Le lundi, Shirley ne revint pas. Ni le mardi, ni le mercredi, ni le jeudi. Gary venait prendre ses repas chez Joséphine. Quand les filles le pressaient de questions, il répondait : « Vous avez mal vu, vous vous êtes trompées ! – Mais enfin, Gary, tu l’as vue toi aussi ! – J’ai vu une femme qui lui ressemblait, c’est tout ! Y en a plein de blondes avec des cheveux courts ! Qu’est-ce qu’elle irait foutre là-bas ? – C’est vrai, ça, madame Joséphine, vous travaillez trop ! Ça vous monte à la tête. – Mais vous l’avez tous vue ! J’ai pas rêvé. – Gary a raison… On a vu quelqu’un qui lui ressemblait mais si ça se trouve, c’était pas elle ! »

Joséphine n’en démordait pas : c’était Shirley, en robe longue rose, dans l’ombre de la reine. Elle ressentit une colère terrible contre Shirley. Je lui dis tout, elle me tire les vers du nez et elle, elle se tait ! Je n’ai même pas le droit de lui poser des questions. Elle avait l’impression d’être dupée. Que tout le monde la dupait. Tout se mélangeait dans sa tête : Iris, Antoine, madame Barthillet et ses amants sur le Net, Shirley chez les Windsor, le mépris d’Hortense, Zoé qui se dévergondait… Ils la prenaient tous pour une pomme ! Et d’ailleurs, c’est exactement ce qu’elle était.

La colère lui donna des ailes.
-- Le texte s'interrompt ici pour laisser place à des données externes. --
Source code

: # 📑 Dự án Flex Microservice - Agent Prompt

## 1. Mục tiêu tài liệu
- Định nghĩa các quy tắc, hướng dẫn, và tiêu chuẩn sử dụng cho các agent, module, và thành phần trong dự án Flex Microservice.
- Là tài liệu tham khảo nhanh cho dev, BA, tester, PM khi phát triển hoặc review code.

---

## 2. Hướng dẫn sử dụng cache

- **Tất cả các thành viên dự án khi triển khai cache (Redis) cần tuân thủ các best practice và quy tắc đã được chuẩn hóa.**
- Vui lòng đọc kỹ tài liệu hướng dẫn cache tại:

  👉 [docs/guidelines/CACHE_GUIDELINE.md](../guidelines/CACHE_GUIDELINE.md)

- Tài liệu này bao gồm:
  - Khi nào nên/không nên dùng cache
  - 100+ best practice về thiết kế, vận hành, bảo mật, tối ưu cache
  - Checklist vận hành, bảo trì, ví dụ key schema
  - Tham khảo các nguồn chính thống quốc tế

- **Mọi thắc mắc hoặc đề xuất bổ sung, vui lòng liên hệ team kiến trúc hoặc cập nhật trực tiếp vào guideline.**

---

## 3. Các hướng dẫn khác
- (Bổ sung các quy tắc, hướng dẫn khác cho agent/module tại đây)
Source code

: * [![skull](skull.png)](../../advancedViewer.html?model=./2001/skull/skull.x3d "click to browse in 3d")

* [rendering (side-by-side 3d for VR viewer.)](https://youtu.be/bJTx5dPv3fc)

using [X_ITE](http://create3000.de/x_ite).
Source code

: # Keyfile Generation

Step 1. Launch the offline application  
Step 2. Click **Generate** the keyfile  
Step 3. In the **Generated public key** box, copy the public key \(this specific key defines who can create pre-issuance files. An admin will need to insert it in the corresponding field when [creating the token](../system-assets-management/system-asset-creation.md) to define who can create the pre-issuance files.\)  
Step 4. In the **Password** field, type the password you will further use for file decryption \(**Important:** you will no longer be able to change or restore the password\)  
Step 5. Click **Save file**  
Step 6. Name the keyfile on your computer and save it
Elle mit fin aux jours du gentil troubadour qui rendit l’âme, empoisonné, après avoir eu la joie immense d’assister à la naissance de son fils. Florine n’avait plus besoin de se battre pour exister : elle avait un fils légitime, héritier du domaine, Thibaut le Jeune. Jo en profita pour faire mourir la belle-mère qui commençait à lui taper sur les nerfs avec ses jérémiades perpétuelles. Puis elle fit surgir le troisième mari, Baudouin, un chevalier, doux et fort pieux. Baudouin a belle figure, il rêve de cultiver ses terres, d’aller à la messe et de faire pénitence. Très vite, par ses mièvreries, il énerva Joséphine et succomba, victime de son courroux. Comment vais-je le faire périr, celui-là ? Il est jeune, en bonne santé, il ne boit pas, il ne ripaille pas, il pratique le coït avec componction… Elle repensa au bal de Charles et Camilla, à la silhouette furtive de Shirley, à une filiation possible avec les Windsor et sa colère s’abattit sur Baudouin le doux.

Baudouin et Florine sont invités à un grand bal donné par le roi de France, qui chasse sur des terres voisines de Castelnau. Le roi, dans la foule d’invités aux tenues chatoyantes, aperçoit Baudouin. Il blêmit et lâche son sceptre qui roule sous le trône. Puis, d’un signe de sa main gantée, il convie les jeunes mariés à prendre place auprès de lui pour boire une coupe de vin. Baudouin rougit, dépose son épée aux pieds du souverain. Florine s’inquiète : elle redoute une nouvelle promotion. Va-t-elle encore connaître une bonne fortune qui l’éloignera du sixième échelon où elle patine depuis quelque temps ? Que nenni ! À la fin de la soirée, alors que le jeune couple, étonné par tant d’honneurs, regagne l’appartement que le roi a fait mettre à sa disposition, Baudouin est égorgé au détour d’un couloir sous les yeux de sa jeune femme, horrifiée. Trois soudards s’élancent, le maîtrisent, lui tranchent la gorge. Le sang coule à flots. Florine défaille et s’écroule sur le corps sans vie de son époux. On apprendra plus tard qu’il était un fils bâtard du roi de France et pouvait prétendre à la Couronne. De peur qu’il ne se pose en héritier, le roi a préféré le faire assassiner. Pour consoler la jeune veuve, il la couvre d’or, d’hermines, de pierres précieuses, la renvoie au château de Castelnau, escortée de quatre chevaliers chargés de la surveiller. Florine, veuve une nouvelle fois, supplie le Ciel d’éloigner d’elle son courroux afin qu’elle gravisse tranquillement les derniers échelons.